Your task is to repeat the entries exactly. Leave the pictures out.

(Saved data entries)
- - -

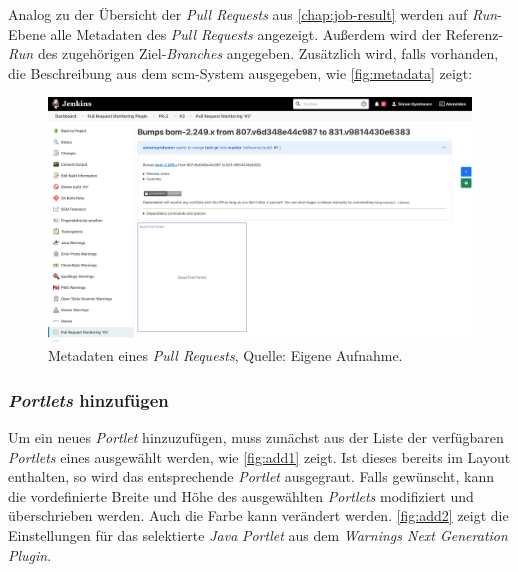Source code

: Analog zu der Übersicht der \textit{Pull Requests} aus \autoref{chap:job-result} werden auf \textit{Run}-Ebene alle Metadaten des \textit{Pull Requests} angezeigt. Außerdem wird der Referenz-\textit{Run} des zugehörigen Ziel-\textit{Branches} angegeben. Zusätzlich wird, falls vorhanden, die Beschreibung aus dem \ac{scm}-System ausgegeben, wie \autoref{fig:metadata} zeigt:

\begin{figure}[h!]
\centering
\includegraphics[width=\textwidth]{source/images/metadata}
\caption[Metadaten eines \textit{Pull Requests}.]{Metadaten eines \textit{Pull Requests}, Quelle: Eigene Aufnahme.}
\label{fig:metadata}
\end{figure}

\subsubsection{\textit{Portlets} hinzufügen}
\label{chap:add}

Um ein neues \textit{Portlet} hinzuzufügen, muss zunächst aus der Liste der verfügbaren \textit{Portlets} eines ausgewählt werden, wie \autoref{fig:add1} zeigt. Ist dieses bereits im Layout enthalten, so wird das entsprechende \textit{Portlet} ausgegraut. Falls gewünscht, kann die vordefinierte Breite und Höhe des ausgewählten \textit{Portlets} modifiziert und überschrieben werden. Auch die Farbe kann verändert werden. \autoref{fig:add2} zeigt die Einstellungen für das selektierte \textit{Java} \textit{Portlet} aus dem \textit{Warnings Next Generation Plugin}.

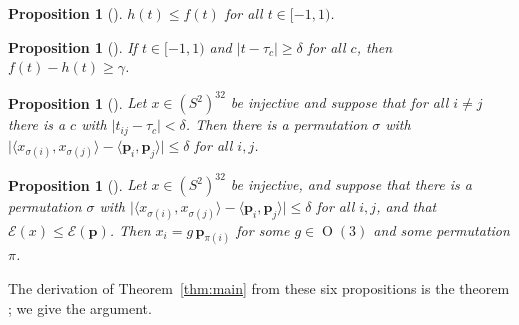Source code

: \documentclass[11pt]{amsart}
\newtheorem{proposition}[theorem]{Proposition}
\theoremstyle{definition}
\theoremstyle{remark}
\newcommand{\Sph}{S^{2}}
\newcommand{\ip}[2]{\langle #1,#2\rangle}
\newcommand{\abs}[1]{\lvert #1\rvert}
\newcommand{\E}{\mathcal{E}}
\newcommand{\cand}{\mathbf{p}}
\DeclareMathOperator{\OO}{O}
\begin{document}
\begin{proposition}[]\label{prop:minorant}
$h(t)\le f(t)$ for all $t\in[-1,1)$.
\end{proposition}

\begin{proposition}[]\label{prop:gap}
If $t\in[-1,1)$ and $\abs{t-\tau_c}\ge\delta$ for all $c$, then $f(t)-h(t)\ge\gamma$.
\end{proposition}

\begin{proposition}[]\label{prop:windows}
Let $x\in(\Sph)^{32}$ be injective and suppose that for all $i\ne j$ there is a $c$ with $\abs{t_{ij}-\tau_c}<\delta$. Then there is a permutation $\sigma$ with $\abs{\ip{x_{\sigma(i)}}{x_{\sigma(j)}}-\ip{\cand_i}{\cand_j}}\le\delta$ for all $i,j$.
\end{proposition}

\begin{proposition}[]\label{prop:local}
Let $x\in(\Sph)^{32}$ be injective, and suppose that there is a permutation $\sigma$ with $\abs{\ip{x_{\sigma(i)}}{x_{\sigma(j)}}-\ip{\cand_i}{\cand_j}}\le\delta$ for all $i,j$, and that $\E(x)\le\E(\cand)$. Then $x_i=g\,\cand_{\pi(i)}$ for some $g\in\OO(3)$ and some permutation $\pi$.
\end{proposition}

The derivation of Theorem~\ref{thm:main} from these six propositions is the theorem ; we give the argument.
\end{document}
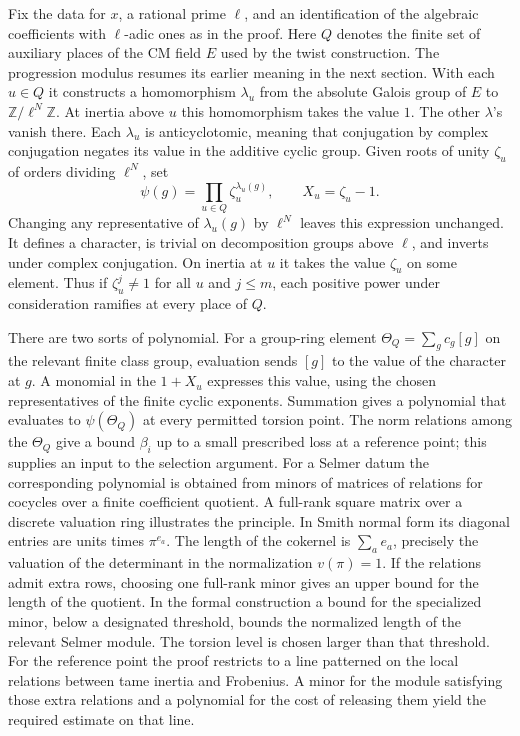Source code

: \documentclass[11pt,letterpaper]{article}
\begin{document}
Fix the data for $x$, a rational prime $\ell$, and an identification of the algebraic coefficients with $\ell$-adic ones as in the proof. Here $Q$ denotes the finite set of auxiliary places of the CM field $E$ used by the twist construction. The progression modulus resumes its earlier meaning in the next section. With each $u\in Q$ it constructs a homomorphism $\lambda_u$ from the absolute Galois group of $E$ to $\mathbb Z/\ell^N\mathbb Z$. At inertia above $u$ this homomorphism takes the value $1$. The other $\lambda$'s vanish there. Each $\lambda_u$ is anticyclotomic, meaning that conjugation by complex conjugation negates its value in the additive cyclic group. Given roots of unity $\zeta_u$ of orders dividing $\ell^N$, set
\[
       \psi(g)=\prod_{u\in Q}\zeta_u^{\lambda_u(g)},\qquad
       X_u=\zeta_u-1 .
\]
Changing any representative of $\lambda_u(g)$ by $\ell^N$ leaves this expression unchanged. It defines a character, is trivial on decomposition groups above $\ell$, and inverts under complex conjugation. On inertia at $u$ it takes the value $\zeta_u$ on some element. Thus if $\zeta_u^j\ne1$ for all $u$ and $j\le m$, each positive power under consideration ramifies at every place of $Q$.

There are two sorts of polynomial. For a group-ring element $\Theta_Q=\sum_g c_g[g]$ on the relevant finite class group, evaluation sends $[g]$ to the value of the character at $g$. A monomial in the $1+X_u$ expresses this value, using the chosen representatives of the finite cyclic exponents. Summation gives a polynomial that evaluates to $\psi(\Theta_Q)$ at every permitted torsion point. The norm relations among the $\Theta_Q$ give a bound $\beta_i$ up to a small prescribed loss at a reference point; this supplies an input to the selection argument. For a Selmer datum the corresponding polynomial is obtained from minors of matrices of relations for cocycles over a finite coefficient quotient. A full-rank square matrix over a discrete valuation ring illustrates the principle. In Smith normal form its diagonal entries are units times $\pi^{e_a}$. The length of the cokernel is $\sum_a e_a$, precisely the valuation of the determinant in the normalization $v(\pi)=1$. If the relations admit extra rows, choosing one full-rank minor gives an upper bound for the length of the quotient. In the formal construction a bound for the specialized minor, below a designated threshold, bounds the normalized length of the relevant Selmer module. The torsion level is chosen larger than that threshold. For the reference point the proof restricts to a line patterned on the local relations between tame inertia and Frobenius. A minor for the module satisfying those extra relations and a polynomial for the cost of releasing them yield the required estimate on that line.
\end{document}
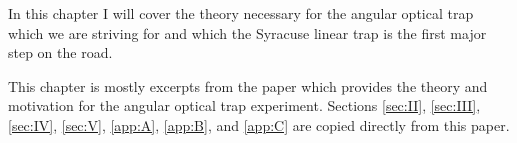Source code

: \acresetall

In this chapter I will cover the theory necessary for the angular optical trap
which we are striving for and which the Syracuse linear trap is the first major
step on the road.

This chapter is mostly excerpts from the paper which provides the theory and
motivation for the angular optical trap experiment.\cite{Perreca:2014}
Sections \ref{sec:II}, \ref{sec:III}, \ref{sec:IV}, \ref{sec:V}, \ref{app:A},
\ref{app:B}, and \ref{app:C} are copied directly from this paper.











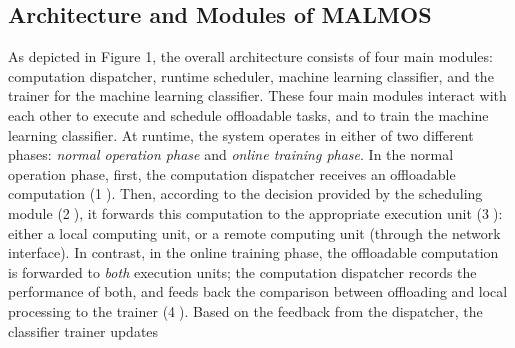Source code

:\documentclass[10pt, conference, compsocconf]{IEEEtran}
\begin{document}
\subsection{Architecture and Modules of MALMOS}
%
As depicted in Figure 1, the overall architecture consists
of four main modules: computation dispatcher, runtime scheduler, machine
learning classifier, and the trainer for the machine learning classifier.
%
These four main modules interact with each other to execute and
schedule offloadable tasks, and to train the machine learning
classifier. 
%
At runtime, the system operates in either of two different phases:
\textit{normal operation phase} and \textit{online training phase}.
%
In the normal operation phase, first, the computation dispatcher
receives an offloadable computation (\textcircled{1}).
%
Then, according to the decision provided by the scheduling module
(\textcircled{2}), it forwards this computation to the appropriate
execution unit (\textcircled{3}): either a local computing unit, or a
remote computing unit (through the network interface).
%
In contrast, in the online training phase, the offloadable
computation is forwarded to \textit{both} execution units; the
computation dispatcher records the performance of both, and feeds back
the comparison between offloading and local processing to the trainer
(\textcircled{4}).
%
Based on the feedback from the dispatcher, the classifier trainer updates
\end{document}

- - -

EXERCISE RESPONSE:
Source code

: Analog zu der Übersicht der \textit{Pull Requests} aus \autoref{chap:job-result} werden auf \textit{Run}-Ebene alle Metadaten des \textit{Pull Requests} angezeigt. Außerdem wird der Referenz-\textit{Run} des zugehörigen Ziel-\textit{Branches} angegeben. Zusätzlich wird, falls vorhanden, die Beschreibung aus dem \ac{scm}-System ausgegeben, wie \autoref{fig:metadata} zeigt:

\begin{figure}[h!]
\centering
\includegraphics[width=\textwidth]{source/images/metadata}
\caption[Metadaten eines \textit{Pull Requests}.]{Metadaten eines \textit{Pull Requests}, Quelle: Eigene Aufnahme.}
\label{fig:metadata}
\end{figure}

\subsubsection{\textit{Portlets} hinzufügen}
\label{chap:add}

Um ein neues \textit{Portlet} hinzuzufügen, muss zunächst aus der Liste der verfügbaren \textit{Portlets} eines ausgewählt werden, wie \autoref{fig:add1} zeigt. Ist dieses bereits im Layout enthalten, so wird das entsprechende \textit{Portlet} ausgegraut. Falls gewünscht, kann die vordefinierte Breite und Höhe des ausgewählten \textit{Portlets} modifiziert und überschrieben werden. Auch die Farbe kann verändert werden. \autoref{fig:add2} zeigt die Einstellungen für das selektierte \textit{Java} \textit{Portlet} aus dem \textit{Warnings Next Generation Plugin}.

Source code

: \documentclass[11pt]{amsart}
\newtheorem{proposition}[theorem]{Proposition}
\theoremstyle{definition}
\theoremstyle{remark}
\newcommand{\Sph}{S^{2}}
\newcommand{\ip}[2]{\langle #1,#2\rangle}
\newcommand{\abs}[1]{\lvert #1\rvert}
\newcommand{\E}{\mathcal{E}}
\newcommand{\cand}{\mathbf{p}}
\DeclareMathOperator{\OO}{O}
\begin{document}
\begin{proposition}[]\label{prop:minorant}
$h(t)\le f(t)$ for all $t\in[-1,1)$.
\end{proposition}

\begin{proposition}[]\label{prop:gap}
If $t\in[-1,1)$ and $\abs{t-\tau_c}\ge\delta$ for all $c$, then $f(t)-h(t)\ge\gamma$.
\end{proposition}

\begin{proposition}[]\label{prop:windows}
Let $x\in(\Sph)^{32}$ be injective and suppose that for all $i\ne j$ there is a $c$ with $\abs{t_{ij}-\tau_c}<\delta$. Then there is a permutation $\sigma$ with $\abs{\ip{x_{\sigma(i)}}{x_{\sigma(j)}}-\ip{\cand_i}{\cand_j}}\le\delta$ for all $i,j$.
\end{proposition}

\begin{proposition}[]\label{prop:local}
Let $x\in(\Sph)^{32}$ be injective, and suppose that there is a permutation $\sigma$ with $\abs{\ip{x_{\sigma(i)}}{x_{\sigma(j)}}-\ip{\cand_i}{\cand_j}}\le\delta$ for all $i,j$, and that $\E(x)\le\E(\cand)$. Then $x_i=g\,\cand_{\pi(i)}$ for some $g\in\OO(3)$ and some permutation $\pi$.
\end{proposition}

The derivation of Theorem~\ref{thm:main} from these six propositions is the theorem ; we give the argument.
\end{document}
Source code

: \documentclass[11pt,letterpaper]{article}
\begin{document}
Fix the data for $x$, a rational prime $\ell$, and an identification of the algebraic coefficients with $\ell$-adic ones as in the proof. Here $Q$ denotes the finite set of auxiliary places of the CM field $E$ used by the twist construction. The progression modulus resumes its earlier meaning in the next section. With each $u\in Q$ it constructs a homomorphism $\lambda_u$ from the absolute Galois group of $E$ to $\mathbb Z/\ell^N\mathbb Z$. At inertia above $u$ this homomorphism takes the value $1$. The other $\lambda$'s vanish there. Each $\lambda_u$ is anticyclotomic, meaning that conjugation by complex conjugation negates its value in the additive cyclic group. Given roots of unity $\zeta_u$ of orders dividing $\ell^N$, set
\[
       \psi(g)=\prod_{u\in Q}\zeta_u^{\lambda_u(g)},\qquad
       X_u=\zeta_u-1 .
\]
Changing any representative of $\lambda_u(g)$ by $\ell^N$ leaves this expression unchanged. It defines a character, is trivial on decomposition groups above $\ell$, and inverts under complex conjugation. On inertia at $u$ it takes the value $\zeta_u$ on some element. Thus if $\zeta_u^j\ne1$ for all $u$ and $j\le m$, each positive power under consideration ramifies at every place of $Q$.

There are two sorts of polynomial. For a group-ring element $\Theta_Q=\sum_g c_g[g]$ on the relevant finite class group, evaluation sends $[g]$ to the value of the character at $g$. A monomial in the $1+X_u$ expresses this value, using the chosen representatives of the finite cyclic exponents. Summation gives a polynomial that evaluates to $\psi(\Theta_Q)$ at every permitted torsion point. The norm relations among the $\Theta_Q$ give a bound $\beta_i$ up to a small prescribed loss at a reference point; this supplies an input to the selection argument. For a Selmer datum the corresponding polynomial is obtained from minors of matrices of relations for cocycles over a finite coefficient quotient. A full-rank square matrix over a discrete valuation ring illustrates the principle. In Smith normal form its diagonal entries are units times $\pi^{e_a}$. The length of the cokernel is $\sum_a e_a$, precisely the valuation of the determinant in the normalization $v(\pi)=1$. If the relations admit extra rows, choosing one full-rank minor gives an upper bound for the length of the quotient. In the formal construction a bound for the specialized minor, below a designated threshold, bounds the normalized length of the relevant Selmer module. The torsion level is chosen larger than that threshold. For the reference point the proof restricts to a line patterned on the local relations between tame inertia and Frobenius. A minor for the module satisfying those extra relations and a polynomial for the cost of releasing them yield the required estimate on that line.
\end{document}
Source code

: \acresetall

In this chapter I will cover the theory necessary for the angular optical trap
which we are striving for and which the Syracuse linear trap is the first major
step on the road.

This chapter is mostly excerpts from the paper which provides the theory and
motivation for the angular optical trap experiment.\cite{Perreca:2014}
Sections \ref{sec:II}, \ref{sec:III}, \ref{sec:IV}, \ref{sec:V}, \ref{app:A},
\ref{app:B}, and \ref{app:C} are copied directly from this paper.











Source code

:\documentclass[10pt, conference, compsocconf]{IEEEtran}
\begin{document}
\subsection{Architecture and Modules of MALMOS}
%
As depicted in Figure 1, the overall architecture consists
of four main modules: computation dispatcher, runtime scheduler, machine
learning classifier, and the trainer for the machine learning classifier.
%
These four main modules interact with each other to execute and
schedule offloadable tasks, and to train the machine learning
classifier. 
%
At runtime, the system operates in either of two different phases:
\textit{normal operation phase} and \textit{online training phase}.
%
In the normal operation phase, first, the computation dispatcher
receives an offloadable computation (\textcircled{1}).
%
Then, according to the decision provided by the scheduling module
(\textcircled{2}), it forwards this computation to the appropriate
execution unit (\textcircled{3}): either a local computing unit, or a
remote computing unit (through the network interface).
%
In contrast, in the online training phase, the offloadable
computation is forwarded to \textit{both} execution units; the
computation dispatcher records the performance of both, and feeds back
the comparison between offloading and local processing to the trainer
(\textcircled{4}).
%
Based on the feedback from the dispatcher, the classifier trainer updates
\end{document}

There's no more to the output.